Funding for first close comes from a mix of existing and new investors, primarily international Family Offices, with a second close expected in 2021 to accommodate institutional investors.
Founded in 2017, Brighteye Ventures is a thesis-driven fund investing in startups that enhance learning. This second fund launches amid unprecedented opportunity in the $7 trillion global education sector as educators and students are adapting to distance learning en masse and millions of displaced workers are seeking to upskill.
With the new funding, Brighteye Ventures will invest in 15-20 companies over the next three years at the seed and Series-A stage and write cheques up to $5m.
Brighteye Advisors, based in Paris and London, is the sole advisor to the fund. Its two partners, Alex Latsis and Benoit Wirz have been building and investing in European and North American edtech startups for over a decade.
Leveraging their experience and Brighteye’s growing family of entrepreneurs, the fund has created a valuable network of expertise, funding and industry contacts for the companies in whom it invests and is continuously producing research to help benchmark and advance the industry, such as an overview of the funding landscape, a deep dive into the B2B coaching industry and a survey on the impact of COVID.
Alex Spiro Latsis, managing partner at Brighteye Advisors, said: “While Brighteye Ventures has long advocated for greater adoption of tech-enabled learning solutions, we scarcely imagined the size of the move that closing 90% of global schools would provoke in Europe, the US and beyond.

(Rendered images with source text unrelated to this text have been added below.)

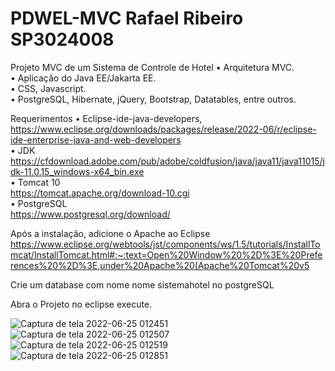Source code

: # PDWEL-MVC Rafael Ribeiro SP3024008
Projeto MVC de um Sistema de Controle de Hotel
• Arquitetura MVC.  
• Aplicação do Java EE/Jakarta EE.  
• CSS, Javascript.  
• PostgreSQL, Hibernate, jQuery, Bootstrap, Datatables, entre outros.  

Requerimentos
• Eclipse-ide-java-developers, 
https://www.eclipse.org/downloads/packages/release/2022-06/r/eclipse-ide-enterprise-java-and-web-developers  
• JDK   
https://cfdownload.adobe.com/pub/adobe/coldfusion/java/java11/java11015/jdk-11.0.15_windows-x64_bin.exe  
• Tomcat 10  
https://tomcat.apache.org/download-10.cgi   
• PostgreSQL  
https://www.postgresql.org/download/   

Após a instalação, adicione o Apache ao Eclipse 
https://www.eclipse.org/webtools/jst/components/ws/1.5/tutorials/InstallTomcat/InstallTomcat.html#:~:text=Open%20Window%20%2D%3E%20Preferences%20%2D%3E,under%20Apache%20(Apache%20Tomcat%20v5  

Crie um database com nome nome sistemahotel no postgreSQL  

Abra o Projeto no eclipse execute.

![Captura de tela 2022-06-25 012451](https://user-images.githubusercontent.com/54046383/175757945-d06dd21a-6f6a-41d1-806e-38ef058bb8ab.png)  
![Captura de tela 2022-06-25 012507](https://user-images.githubusercontent.com/54046383/175757950-10407a43-be73-4dc8-b702-7a036a9c2b9e.png)
![Captura de tela 2022-06-25 012519](https://user-images.githubusercontent.com/54046383/175757952-455e0d5a-3d65-44f1-b804-b4ffd59af861.png)
![Captura de tela 2022-06-25 012851](https://user-images.githubusercontent.com/54046383/175757983-606be96f-0844-4002-92fa-8831ad67cc12.png)
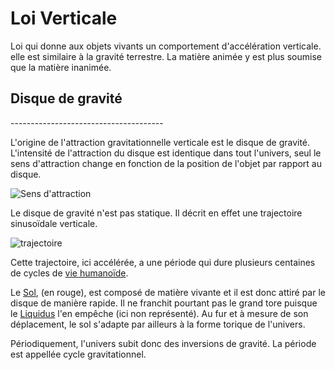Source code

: Loi Verticale
=============

Loi qui donne aux objets vivants un comportement d'accélération verticale. elle est similaire à la gravité terrestre. La matière animée y est plus soumise que la matière inanimée.

<h2 name=gravdisc>Disque de gravité</h2>
--------------------------------------

L'origine de l'attraction gravitationnelle verticale est le disque de gravité. L'intensité de l'attraction du disque est identique dans tout l'univers, seul le sens d'attraction change en fonction de la position de l'objet par rapport au disque.

![Sens d'attraction](../ressources/loi_verticale_sens.png)

Le disque de gravité n'est pas statique. Il décrit en effet une trajectoire sinusoïdale verticale.

![trajectoire](../ressources/grav_sol.gif)

Cette trajectoire, ici accélérée, a une période qui dure plusieurs centaines de cycles de [vie humanoïde](../Humanoides/humanoides.md#cycle). 

Le [Sol](../Ecosystemes/sol.md), (en rouge), est composé de matière vivante et il est donc attiré par le disque de manière rapide. Il ne franchit pourtant pas le grand tore puisque le [Liquidus](liquidus.md) l'en empêche (ici non représenté). Au fur et à mesure de son déplacement, le sol s'adapte par ailleurs à la forme torique de l'univers.

Périodiquement, l'univers subit donc des inversions de gravité. La période est appellée cycle gravitationnel.
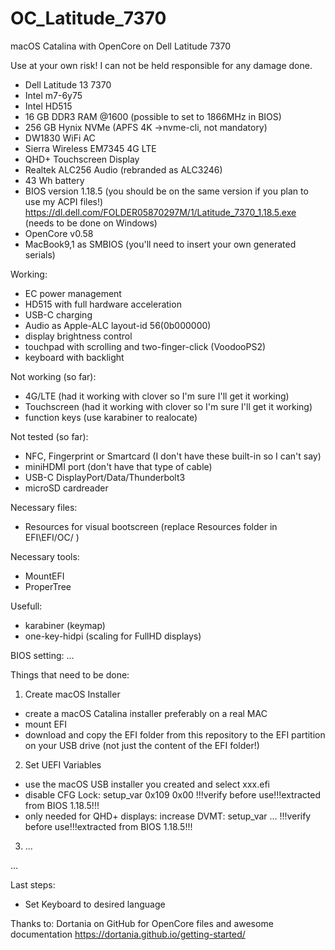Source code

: # OC_Latitude_7370
macOS Catalina with OpenCore on Dell Latitude 7370

Use at your own risk! I can not be held responsible for any damage done.

- Dell Latitude 13 7370
- Intel m7-6y75
- Intel HD515
- 16 GB DDR3 RAM @1600 (possible to set to 1866MHz in BIOS)
- 256 GB Hynix NVMe (APFS 4K ->nvme-cli, not mandatory)
- DW1830 WiFi AC
- Sierra Wireless EM7345 4G LTE
- QHD+ Touchscreen Display
- Realtek ALC256 Audio (rebranded as ALC3246)
- 43 Wh battery
- BIOS version 1.18.5 (you should be on the same version if you plan to use my ACPI files!)
  https://dl.dell.com/FOLDER05870297M/1/Latitude_7370_1.18.5.exe (needs to be done on Windows)
- OpenCore v0.58
- MacBook9,1 as SMBIOS (you'll need to insert your own generated serials)




Working:
- EC power management
- HD515 with full hardware acceleration
- USB-C charging
- Audio as Apple-ALC layout-id 56(0b000000)
- display brightness control
- touchpad with scrolling and two-finger-click (VoodooPS2)
- keyboard with backlight

Not working (so far):
- 4G/LTE (had it working with clover so I'm sure I'll get it working)
- Touchscreen (had it working with clover so I'm sure I'll get it working)
- function keys (use karabiner to realocate)

Not tested (so far):
- NFC, Fingerprint or Smartcard (I don't have these built-in so I can't say)
- miniHDMI port (don't have that type of cable)
- USB-C DisplayPort/Data/Thunderbolt3
- microSD cardreader

Necessary files:
- Resources for visual bootscreen (replace Resources folder in EFI\EFI/OC/ )

Necessary tools:
- MountEFI
- ProperTree

Usefull:
- karabiner (keymap)
- one-key-hidpi (scaling for FullHD displays)

BIOS setting:
...

Things that need to be done:

1. Create macOS Installer
  - create a macOS Catalina installer preferably on a real MAC
  - mount EFI
  - download and copy the EFI folder from this repository to the EFI partition on your USB drive
    (not just the content of the EFI folder!)

2. Set UEFI Variables
  - use the macOS USB installer you created and select xxx.efi
  - disable CFG Lock: setup_var 0x109 0x00   !!!verify before use!!!extracted from BIOS 1.18.5!!!
  - only needed for QHD+ displays:
    increase DVMT:    setup_var ...          !!!verify before use!!!extracted from BIOS 1.18.5!!!

3. ...

...



 Last steps:
 - Set Keyboard to desired language

Thanks to:
Dortania on GitHub for OpenCore files and awesome documentation
https://dortania.github.io/getting-started/
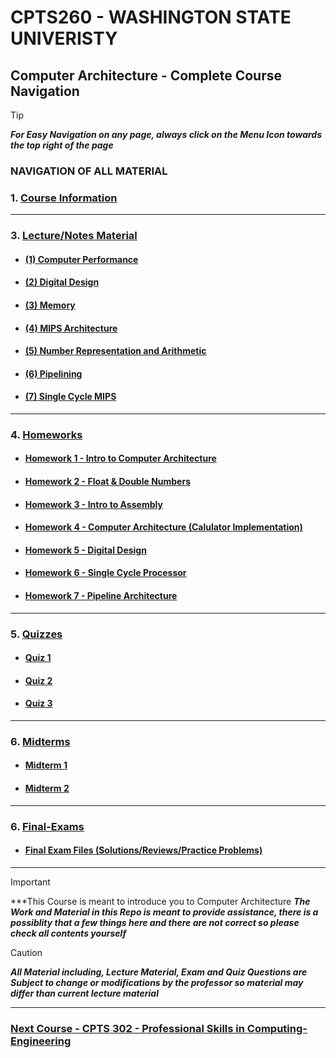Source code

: 
# CPTS260 - WASHINGTON STATE UNIVERISTY 
## Computer Architecture - Complete Course Navigation

> [!TIP]
> ***For Easy Navigation on any page, always click on the Menu Icon towards the top right of the page***

### NAVIGATION OF ALL MATERIAL 

### 1. [Course Information](https://github.com/MarkShinozaki/CPTS260-IntroductionToComputerArchitecture/tree/Course-Information)


---

### 3. [Lecture/Notes Material](https://github.com/MarkShinozaki/CPTS260-IntroductionToComputerArchitecture/blob/Lecture-Slides/README.md)

- #### [(1) Computer Performance ](https://github.com/MarkShinozaki/CPTS260-IntroductionToComputerArchitecture/tree/Lecture-Slides/Computer%20Performance) 

- #### [(2) Digital Design](https://github.com/MarkShinozaki/CPTS260-IntroductionToComputerArchitecture/tree/Lecture-Slides/Digital%20Design) 

- #### [(3) Memory](https://github.com/MarkShinozaki/CPTS260-IntroductionToComputerArchitecture/tree/Lecture-Slides/Memory) 

- #### [(4) MIPS Architecture](https://github.com/MarkShinozaki/CPTS260-IntroductionToComputerArchitecture/tree/Lecture-Slides/MIPS) 

- #### [(5) Number Representation and Arithmetic](https://github.com/MarkShinozaki/CPTS260-IntroductionToComputerArchitecture/tree/Lecture-Slides/Number%20Representation%20and%20Arithmetic) 

- #### [(6) Pipelining](https://github.com/MarkShinozaki/CPTS260-IntroductionToComputerArchitecture/tree/Lecture-Slides/Pipelining) 

- #### [(7) Single Cycle MIPS](https://github.com/MarkShinozaki/CPTS260-IntroductionToComputerArchitecture/tree/Lecture-Slides/Single%20Cycle%20MIPS) 

---

### 4. [Homeworks](https://github.com/MarkShinozaki/CPTS260-IntroductionToComputerArchitecture/blob/Homeworks/README.md)

- #### [Homework 1 - Intro to Computer Architecture](https://github.com/MarkShinozaki/CPTS260-IntroductionToComputerArchitecture/blob/Homeworks/Sol1_CptS260_Spring22.pdf)
- #### [Homework 2 - Float & Double Numbers](https://github.com/MarkShinozaki/CPTS260-IntroductionToComputerArchitecture/blob/Homeworks/Sol2_CptS260_Spring2022.pdf)
- #### [Homework 3 - Intro to Assembly](https://github.com/MarkShinozaki/CPTS260-IntroductionToComputerArchitecture/blob/Homeworks/Sol3_CptS260_Spring22.pdf)
- #### [Homework 4 - Computer Architecture (Calulator Implementation)](https://github.com/MarkShinozaki/CPTS260-IntroductionToComputerArchitecture/blob/Homeworks/Sol4_CptS260_Spring2022%20(1).pdf)
- #### [Homework 5 - Digital Design](https://github.com/MarkShinozaki/CPTS260-IntroductionToComputerArchitecture/blob/Homeworks/Sol5_CptS260_Spring2022%20(1).pdf)
- #### [Homework 6 - Single Cycle Processor](https://github.com/MarkShinozaki/CPTS260-IntroductionToComputerArchitecture/blob/Homeworks/Sol6_CptS260_Spring2022%20(1).pdf)
- #### [Homework 7 - Pipeline Architecture](https://github.com/MarkShinozaki/CPTS260-IntroductionToComputerArchitecture/blob/Homeworks/HW7_CptS260_Spring2022%20(1).pdf)



---

### 5. [Quizzes](https://github.com/MarkShinozaki/CPTS260-IntroductionToComputerArchitecture/blob/Quizzes/README.md)

- #### [Quiz 1](https://github.com/MarkShinozaki/CPTS260-IntroductionToComputerArchitecture/blob/Quizzes/CPTS260_Quiz1_solution.pdf) 

- #### [Quiz 2](https://github.com/MarkShinozaki/CPTS260-IntroductionToComputerArchitecture/blob/Quizzes/CPTS260_Quiz2_solutions.pdf) 

- #### [Quiz 3](https://github.com/MarkShinozaki/CPTS260-IntroductionToComputerArchitecture/blob/Quizzes/CPTS260_Quiz3_solutions.pdf)


--- 

### 6. [Midterms](https://github.com/MarkShinozaki/CPTS260-IntroductionToComputerArchitecture/blob/Midterms/README.md)

- #### [Midterm 1](https://github.com/MarkShinozaki/CPTS260-IntroductionToComputerArchitecture/tree/Midterms/Midterm%201) 

- #### [Midterm 2](https://github.com/MarkShinozaki/CPTS260-IntroductionToComputerArchitecture/tree/Midterms/Midterm%202) 


---

### 6. [Final-Exams](https://github.com/MarkShinozaki/CPTS260-IntroductionToComputerArchitecture/blob/Final-Exam/README.md)

- #### [Final Exam Files (Solutions/Reviews/Practice Problems) ](https://github.com/MarkShinozaki/CPTS260-IntroductionToComputerArchitecture/tree/Final-Exam/Finals) 


---

> [!IMPORTANT]
> ***This Course is meant to introduce you to Computer Architecture
> ***The Work and Material in this Repo is meant to provide assistance, there is a possiblity that a few things here and there are not correct so please check all contents yourself***

> [!CAUTION]
> ***All Material including, Lecture Material, Exam and Quiz Questions are Subject to change or modifications by the professor so material may differ than current lecture material***

---

### [Next Course - CPTS 302 - Professional Skills in Computing-Engineering ](https://github.com/MarkShinozaki/CPTS302-ProfessionalSkillsInComputing-Engineering)

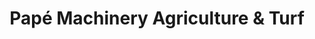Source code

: ---
title: "Papé Machinery Agriculture & Turf"
url: /sumner/pape-machinery-agriculture-and-turf/
shop: trade
---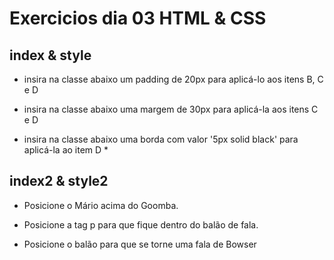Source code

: # Exercicios dia 03 HTML & CSS

## index & style

* insira na classe abaixo um padding de 20px para aplicá-lo aos itens B, C e D 
  
* insira na classe abaixo uma margem de 30px para aplicá-la aos itens C e D 

* insira na classe abaixo uma borda com valor '5px solid black' para aplicá-la ao item D *

## index2 & style2

* Posicione o Mário acima do Goomba.

* Posicione a tag p para que fique dentro do balão de fala.

* Posicione o balão para que se torne uma fala de Bowser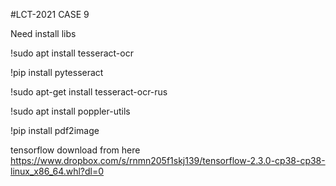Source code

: #LCT-2021 CASE 9 


Need install libs

!sudo apt install tesseract-ocr

!pip install pytesseract

!sudo apt-get install tesseract-ocr-rus

!sudo apt install poppler-utils

!pip install pdf2image



tensorflow download from here https://www.dropbox.com/s/rnmn205f1skj139/tensorflow-2.3.0-cp38-cp38-linux_x86_64.whl?dl=0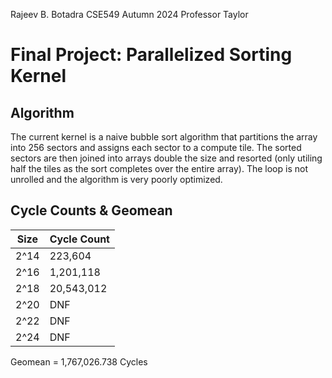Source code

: 
Rajeev B. Botadra
CSE549 Autumn 2024
Professor Taylor

# Final Project: Parallelized Sorting Kernel

## Algorithm 

The current kernel is a naive bubble sort algorithm that partitions the array into 256 sectors and assigns each sector to a compute tile. The sorted sectors are then joined into arrays double the size and resorted (only utiling half the tiles as the sort completes over the entire array). The loop is not unrolled and the algorithm is very poorly optimized.

## Cycle Counts & Geomean
| Size      | Cycle Count   |
| --------- | ------------- |
| 2^14      | 223,604       |
| 2^16      | 1,201,118     |
| 2^18      | 20,543,012   |
| 2^20      | DNF           |
| 2^22      | DNF           |
| 2^24      | DNF           |

Geomean = 1,767,026.738 Cycles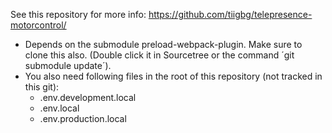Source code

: 
See this repository for more info: https://github.com/tiigbg/telepresence-motorcontrol/

* Depends on the submodule preload-webpack-plugin. Make sure to clone this also. (Double click it in Sourcetree or the command ´git submodule update´).
* You also need following files in the root of this repository (not tracked in this git):
    * .env.development.local
    * .env.local
    * .env.production.local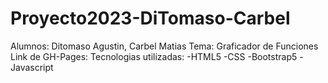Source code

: # Proyecto2023-DiTomaso-Carbel
Alumnos: Ditomaso Agustin, Carbel Matias
Tema: Graficador de Funciones
Link de GH-Pages:
Tecnologias utilizadas:
  -HTML5
  -CSS
  -Bootstrap5
  -Javascript
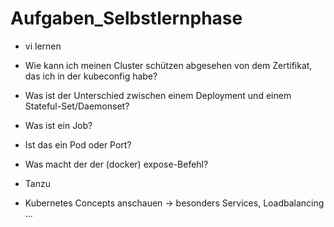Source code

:# Aufgaben_Selbstlernphase

- vi lernen


- Wie kann ich meinen Cluster schützen abgesehen von dem Zertifikat, das ich in der kubeconfig habe?

- Was ist der Unterschied zwischen einem Deployment und einem Stateful-Set/Daemonset?

- Was ist ein Job? 
-   Ist das ein Pod oder Port?

- Was macht der der (docker) expose-Befehl?

- Tanzu

- Kubernetes Concepts anschauen -> besonders Services, Loadbalancing ...
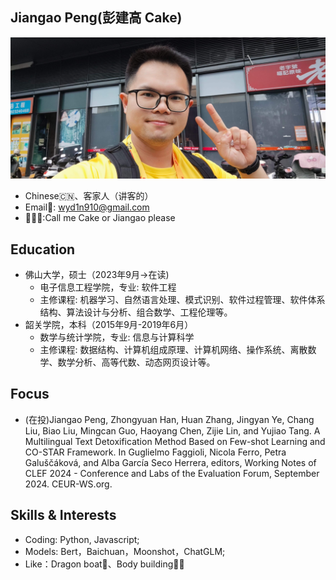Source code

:   ## Jiangao Peng(彭建高 Cake)
![alt text](image.png)
- Chinese🇨🇳、客家人（讲客的）
- Email📮: wyd1n910@gmail.com
- 👨🏻📢:Call me Cake or Jiangao please
## Education  
- 佛山大学，硕士（2023年9月->在读)
  - 电子信息工程学院，专业: 软件工程  
  - 主修课程: 机器学习、自然语言处理、模式识别、软件过程管理、软件体系结构、算法设计与分析、组合数学、工程伦理等。  
- 韶关学院，本科（2015年9月-2019年6月）
  - 数学与统计学院，专业: 信息与计算科学  
  - 主修课程: 数据结构、计算机组成原理、计算机网络、操作系统、离散数学、数学分析、高等代数、动态网页设计等。  
  
## Focus  
  
- (在投)Jiangao Peng, Zhongyuan Han, Huan Zhang, Jingyan Ye, Chang Liu, Biao Liu, Mingcan Guo, Haoyang Chen, Zijie Lin, and Yujiao Tang. A Multilingual Text Detoxification Method Based on Few-shot Learning and CO-STAR Framework. In Guglielmo Faggioli, Nicola Ferro, Petra Galuščáková, and Alba García Seco Herrera, editors, Working Notes of CLEF 2024 - Conference and Labs of the Evaluation Forum, September 2024. CEUR-WS.org.


## Skills & Interests  
- Coding: Python, Javascript;  
- Models: Bert，Baichuan，Moonshot，ChatGLM;  
- Like：Dragon boat🐲、Body building💪🏻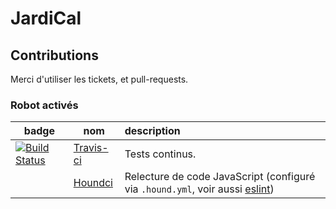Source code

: # JardiCal

## Contributions

Merci d'utiliser les tickets, et pull-requests.

### Robot activés

| badge  | nom   | description  |
|--------|-------|:--------|
| [![Build Status](https://travis-ci.com/boly38/jardiCal.svg?branch=master)](https://travis-ci.com/boly38/jardiCa) |[Travis-ci](https://travis-ci.com/github/boly38/jardiCa)|Tests continus.
|  |[Houndci](https://houndci.com/)|Relecture de code JavaScript (configuré via `.hound.yml`, voir aussi [eslint](.eslint.md))|
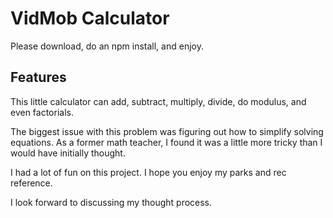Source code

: # VidMob Calculator

Please download, do an npm install, and enjoy. 

## Features

This little calculator can add, subtract, multiply, divide, do modulus, and even factorials. 

The biggest issue with this problem was figuring out how to simplify solving equations. As a former math teacher, I found it was a little more tricky than I would have initially thought. 

I had a lot of fun on this project. I hope you enjoy my parks and rec reference. 

I look forward to discussing my thought process.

“This has led to massive adoption in the last few months, but the effects will persist. Brighteye Ventures’ new funding injection will allow us to support the most exciting companies in the market, and ensure our portfolio founders are well-placed to capitalise on the growth potential.”
Benoit Wirz, partner at Brighteye Advisors, added: “People’s need to learn is neither transient nor discretionary, education is necessary for society to function, but the way we learn needs to evolve. People – young and old – want to realise their potential via dynamic and relevant learning experiences.
“At their core, the companies we invest in add value to the learning experience by being cheaper, more engaging, more relevant and more efficient than traditional offerings. We can’t wait to partner with a new crop of entrepreneurs helping to match potential with opportunity at scale.”